Who’s ready for a brunch item that packs a taste of the tropics? Our fluffy, baked cake doughnuts still bring plenty of crunch, courtesy of a generous sprinkling of toasted flaked coconut. Unsweetened coconut milk helps lighten the batter while coconut extract drives home that essential coconut flavor.
Coconut Cake Doughnuts
- ⅓ cup (67 grams) granulated sugar
- ⅓ cup (73 grams) firmly packed light brown sugar
- 1 large egg (50 grams), room temperature
- ¼ cup (57 grams) unsalted butter, melted and cooled for 10 minutes
- 3 tablespoons (42 grams) vegetable oil
- 1 teaspoon (4 grams) coconut extract
- ½ teaspoon (2 grams) vanilla extract
- 1¼ cups (156 grams) unbleached cake flour
- 1 teaspoon (5 grams) baking powder
- ¾ teaspoon (2.25 grams) kosher salt
- ⅓ cup (80 grams) full-fat unsweetened coconut milk, room temperature
- 3 tablespoons (45 grams) water, room temperature
- Coconut Glaze (recipe follows)
- Garnish: lightly toasted or untoasted sweetened flaked coconut
- Preheat oven to 400°F (200°C). Butter and flour a 6-well doughnut pan*.

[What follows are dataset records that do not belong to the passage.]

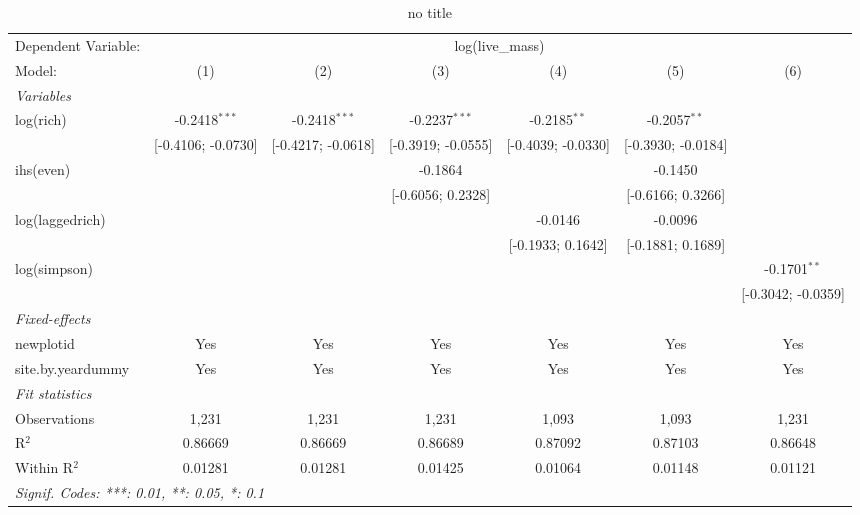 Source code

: 
\begin{table}[htbp]
   \caption{no title}
   \centering
   \begin{tabular}{lcccccc}
      \tabularnewline \midrule \midrule
      Dependent Variable: & \multicolumn{6}{c}{log(live\_mass)}\\
      Model:            & (1)                & (2)                & (3)                & (4)                & (5)                & (6)\\  
      \midrule
      \emph{Variables}\\
      log(rich)         & -0.2418$^{***}$    & -0.2418$^{***}$    & -0.2237$^{***}$    & -0.2185$^{**}$     & -0.2057$^{**}$     &   \\   
                        & [-0.4106; -0.0730] & [-0.4217; -0.0618] & [-0.3919; -0.0555] & [-0.4039; -0.0330] & [-0.3930; -0.0184] &   \\   
      ihs(even)         &                    &                    & -0.1864            &                    & -0.1450            &   \\   
                        &                    &                    & [-0.6056; 0.2328]  &                    & [-0.6166; 0.3266]  &   \\   
      log(laggedrich)   &                    &                    &                    & -0.0146            & -0.0096            &   \\   
                        &                    &                    &                    & [-0.1933; 0.1642]  & [-0.1881; 0.1689]  &   \\   
      log(simpson)      &                    &                    &                    &                    &                    & -0.1701$^{**}$\\   
                        &                    &                    &                    &                    &                    & [-0.3042; -0.0359]\\   
      \midrule
      \emph{Fixed-effects}\\
      newplotid         & Yes                & Yes                & Yes                & Yes                & Yes                & Yes\\  
      site.by.yeardummy & Yes                & Yes                & Yes                & Yes                & Yes                & Yes\\  
      \midrule
      \emph{Fit statistics}\\
      Observations      & 1,231              & 1,231              & 1,231              & 1,093              & 1,093              & 1,231\\  
      R$^2$             & 0.86669            & 0.86669            & 0.86689            & 0.87092            & 0.87103            & 0.86648\\  
      Within R$^2$      & 0.01281            & 0.01281            & 0.01425            & 0.01064            & 0.01148            & 0.01121\\  
      \midrule \midrule
      \multicolumn{7}{l}{\emph{Signif. Codes: ***: 0.01, **: 0.05, *: 0.1}}\\
   \end{tabular}
\end{table}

- In the bowl of a stand mixer fitted with the paddle attachment, beat sugars and egg at medium speed until lightened in color and well combined, 1 to 2 minutes, stopping to scrape sides of bowl. Add melted butter, oil, and extracts; beat at medium speed until well combined, about 1 minute.
- In a small bowl, whisk together flour, baking powder, and salt. In another small bowl, whisk together coconut milk and 3 tablespoons (45 grams) room temperature water. With mixer on medium-low speed, add flour mixture to sugar mixture alternately with coconut milk mixture, beginning and ending with flour mixture, beating just until smooth and combined after each addition and stopping to scrape sides of bowl.

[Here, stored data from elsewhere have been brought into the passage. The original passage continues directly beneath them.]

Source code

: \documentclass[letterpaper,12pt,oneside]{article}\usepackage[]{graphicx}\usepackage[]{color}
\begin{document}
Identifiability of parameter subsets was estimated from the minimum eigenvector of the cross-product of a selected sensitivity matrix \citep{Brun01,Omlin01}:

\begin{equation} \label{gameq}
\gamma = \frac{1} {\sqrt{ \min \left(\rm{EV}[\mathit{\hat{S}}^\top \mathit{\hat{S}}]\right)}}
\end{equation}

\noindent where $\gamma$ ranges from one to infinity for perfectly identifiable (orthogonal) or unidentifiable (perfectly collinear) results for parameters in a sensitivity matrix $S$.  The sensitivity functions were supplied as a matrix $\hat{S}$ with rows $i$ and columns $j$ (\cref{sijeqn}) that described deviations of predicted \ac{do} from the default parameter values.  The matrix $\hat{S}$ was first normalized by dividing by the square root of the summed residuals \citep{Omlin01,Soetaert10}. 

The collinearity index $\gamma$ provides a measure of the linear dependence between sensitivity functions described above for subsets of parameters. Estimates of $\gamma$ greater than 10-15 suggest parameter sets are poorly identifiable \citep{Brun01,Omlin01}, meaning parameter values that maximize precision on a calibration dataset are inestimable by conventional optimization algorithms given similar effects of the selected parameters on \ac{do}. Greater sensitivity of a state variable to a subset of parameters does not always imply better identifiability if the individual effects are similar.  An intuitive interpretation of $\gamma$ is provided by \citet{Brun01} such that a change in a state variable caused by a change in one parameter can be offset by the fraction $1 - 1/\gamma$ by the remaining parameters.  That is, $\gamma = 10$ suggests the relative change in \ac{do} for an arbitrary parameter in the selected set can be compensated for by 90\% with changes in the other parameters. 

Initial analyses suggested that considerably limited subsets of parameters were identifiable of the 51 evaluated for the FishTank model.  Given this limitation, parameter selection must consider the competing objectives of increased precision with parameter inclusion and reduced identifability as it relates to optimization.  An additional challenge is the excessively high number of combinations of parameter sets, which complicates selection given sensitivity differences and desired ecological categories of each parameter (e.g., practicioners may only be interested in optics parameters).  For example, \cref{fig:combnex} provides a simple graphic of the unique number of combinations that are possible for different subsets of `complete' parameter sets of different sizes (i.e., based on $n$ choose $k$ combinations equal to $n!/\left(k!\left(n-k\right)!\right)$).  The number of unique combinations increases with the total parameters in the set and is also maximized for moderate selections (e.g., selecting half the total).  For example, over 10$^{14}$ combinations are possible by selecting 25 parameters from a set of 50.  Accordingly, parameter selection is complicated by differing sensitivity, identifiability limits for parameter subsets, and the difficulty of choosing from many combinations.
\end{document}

- Spoon half of batter (about 1 cup [277 grams]) into a large pastry bag; cut a ½-inch opening in tip. Pipe batter evenly into prepared wells, refilling bag as necessary. (Use a paper clip or binder clip to hold pastry bag tip shut when refilling with batter.) Firmly tap pan on a kitchen towel-lined counter several times to settle batter and release any air bubbles.
- Bake until a wooden pick inserted near center comes out clean, 8 to 10 minutes. Let cool in pan for 5 minutes. Invert doughnuts onto a wire rack placed over a parchment paper-lined baking sheet, and let cool completely.

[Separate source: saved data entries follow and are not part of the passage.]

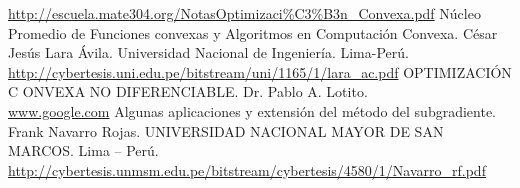 \begin{thebibliography}{99}
		\url{http://escuela.mate304.org/NotasOptimizaci\%C3\%B3n_Convexa.pdf}
 N\'ucleo Promedio de Funciones convexas y Algoritmos en Computaci\'on Convexa. C\'esar Jes\'us Lara \'Avila. Universidad Nacional de 
	       Ingenier\'ia. Lima-Per\'u.\\
	       \url{http://cybertesis.uni.edu.pe/bitstream/uni/1165/1/lara_ac.pdf}
 OPTIMIZACI\'ON C ONVEXA NO DIFERENCIABLE. Dr. Pablo A. Lotito.\\
		\url{www.google.com}
 Algunas aplicaciones y extensi\'on del m\'etodo del subgradiente. Frank Navarro Rojas. UNIVERSIDAD NACIONAL MAYOR DE SAN
		  MARCOS. Lima – Perú.\\
		  \url{http://cybertesis.unmsm.edu.pe/bitstream/cybertesis/4580/1/Navarro_rf.pdf}
  \end{thebibliography}
% 
% 
% 
%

- Dip 1 doughnut halfway into Coconut Glaze; lift straight out, and swirl in a circular motion, letting excess drip off. Quickly turn and place, glaze side up, on wire rack. Repeat with remaining doughnuts. Garnish with coconut, if desired. Serve immediately.
*We used a Nordic Ware Classic Donut Pan.
- 1¼ cups (150 grams) confectioners’ sugar
- 2½ tablespoons (46 grams) cream of coconut
- 2 tablespoons (30 grams) full-fat unsweetened coconut milk, room temperature
- 1 tablespoon (14 grams) unsalted butter, melted
- ⅛ teaspoon kosher salt
- In a medium bowl, stir together all ingredients until smooth and well combined. Use immediately.